À Madagascar, prévenir et lutter contre la corruption en milieu carcéral, c'est l'objectif de la Commission nationale indépendante des droits de l'Homme (CNIDH). Alors qu'elle a rendu visite, depuis son existence, à une cinquantaine de lieux de privation des libertés dans toute l'île, cette dernière vient de publier, en collaboration avec l'OIF-océan Indien, un guide à destination des détenus et de leurs familles qui liste, entre autres, les procédures officielles et les services gratuits régulièrement monnayés dans les prisons.
Droit de visite, demande de mise en liberté provisoire ou encore acheminement de nourriture à un détenu... autant de procédures trop souvent accordées en l'échange d'une somme d'argent. Pour Seth Andriamarohasina, président de la CNIDH, l'opacité qui règne dans le milieu carcéral favorise ces actes de corruption : " Très peu de personnes connaissent les démarches à suivre. Il y a des gens qui viennent des campagnes. Il y a aussi la peur et le manque de familiarité avec l'administration. Face à cela, il y a des agents de l'Etat ou d'autres personnes qui connaissent les rouages administratifs qui s'interposent comme intermédiaires et qui demandent de l'argent à ces personnes qui n'ont pas suffisamment de connaissances. Selon des enquêtes que nous avons effectuées, la demande de mise en liberté provisoire, qui est une procédure totalement gratuite, est parfois moyennée par des rabatteurs, par des agents de l'Etat ou par d'autres personnes auprès des juridictions jusqu'à 2 millions d'ariary, l'équivalent de plus de 400 euros", précise-t-il.
" Endiguer les actes corruptifs "
Lever le silence autour de ces actes considérés, par beaucoup, comme une norme, c'est aussi l'ambition de ce guide d'environ 80 pages, publié en version numérique et en format papier. " L'objectif c'est d'endiguer les actes corruptifs, concernant surtout les agents de l'Etat.

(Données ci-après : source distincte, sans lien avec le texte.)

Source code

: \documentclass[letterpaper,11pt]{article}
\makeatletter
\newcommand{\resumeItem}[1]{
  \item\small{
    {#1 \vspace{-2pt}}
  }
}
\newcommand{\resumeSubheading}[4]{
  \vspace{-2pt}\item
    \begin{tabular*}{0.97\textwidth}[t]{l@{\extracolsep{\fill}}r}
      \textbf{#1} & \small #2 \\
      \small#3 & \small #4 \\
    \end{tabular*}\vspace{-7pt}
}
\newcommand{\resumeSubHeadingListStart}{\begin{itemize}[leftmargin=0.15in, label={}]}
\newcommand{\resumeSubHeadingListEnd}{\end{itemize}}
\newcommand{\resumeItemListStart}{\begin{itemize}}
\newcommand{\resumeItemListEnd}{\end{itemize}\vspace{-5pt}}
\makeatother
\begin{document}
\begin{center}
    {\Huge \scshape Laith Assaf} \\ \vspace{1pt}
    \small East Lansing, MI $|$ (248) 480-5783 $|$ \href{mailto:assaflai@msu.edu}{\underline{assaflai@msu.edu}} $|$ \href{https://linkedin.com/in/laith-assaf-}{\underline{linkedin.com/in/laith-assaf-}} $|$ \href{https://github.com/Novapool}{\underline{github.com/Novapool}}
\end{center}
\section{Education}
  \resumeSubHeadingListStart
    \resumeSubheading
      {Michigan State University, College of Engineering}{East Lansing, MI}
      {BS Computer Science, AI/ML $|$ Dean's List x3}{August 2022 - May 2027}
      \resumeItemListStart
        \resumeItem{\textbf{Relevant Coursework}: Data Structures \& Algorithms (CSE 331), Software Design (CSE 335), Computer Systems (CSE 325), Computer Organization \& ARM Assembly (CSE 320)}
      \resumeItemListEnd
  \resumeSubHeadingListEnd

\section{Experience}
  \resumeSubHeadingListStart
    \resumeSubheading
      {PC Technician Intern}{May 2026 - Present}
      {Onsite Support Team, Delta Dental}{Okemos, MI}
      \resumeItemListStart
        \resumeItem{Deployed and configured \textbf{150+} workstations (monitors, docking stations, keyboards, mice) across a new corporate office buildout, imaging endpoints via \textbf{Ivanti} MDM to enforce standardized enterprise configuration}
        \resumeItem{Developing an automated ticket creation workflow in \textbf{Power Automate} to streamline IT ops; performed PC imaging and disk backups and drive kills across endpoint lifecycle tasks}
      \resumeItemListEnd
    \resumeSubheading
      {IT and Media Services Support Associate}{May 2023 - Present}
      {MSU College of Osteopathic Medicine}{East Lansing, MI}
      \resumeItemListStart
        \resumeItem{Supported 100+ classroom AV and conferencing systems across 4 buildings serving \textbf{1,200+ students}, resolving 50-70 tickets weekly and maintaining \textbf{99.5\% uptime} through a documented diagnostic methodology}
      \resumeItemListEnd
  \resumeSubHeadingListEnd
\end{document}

C'est vraiment intolérable que des agents soient impliqués dans la corruption puisque c'est l'Etat qui garantit la jouissance des droits et qui fait respecter les droits de l'Homme. Donc, il faut aussi inculquer et développer l'esprit de dénonciation des actes de corruption. C'est pour ça que nous avons aussi mis dans notre guide les lois et les textes qui protègent les personnes détenues, les dénonciateurs, victimes de ces actes de corruption", poursuit le président de la CNIDH.
Lourdeurs administratives et surpopulation carcérale
Une corruption aussi entretenue par des lourdeurs administratives et une surpopulation carcérale. " Il y a une corruption dans les deux sens. Il y a les actes commis par les agents de l'Etat et il y aussi des citoyens qui se retrouvent dans l'engrenage de la corruption. [...] Quand il y a surpopulation, il y a lourdeur de procédures. Lorsqu'il y a des dossiers en suspens qui n'aboutissent pas, on peut être amené à corrompre quelqu'un pour que le dossier soit traité plus facilement ", fait encore savoir Seth Andriamarohasina.
Dans la plupart des prisons malgaches, l'effectif des détenus représente le triple de la capacité d'accueil.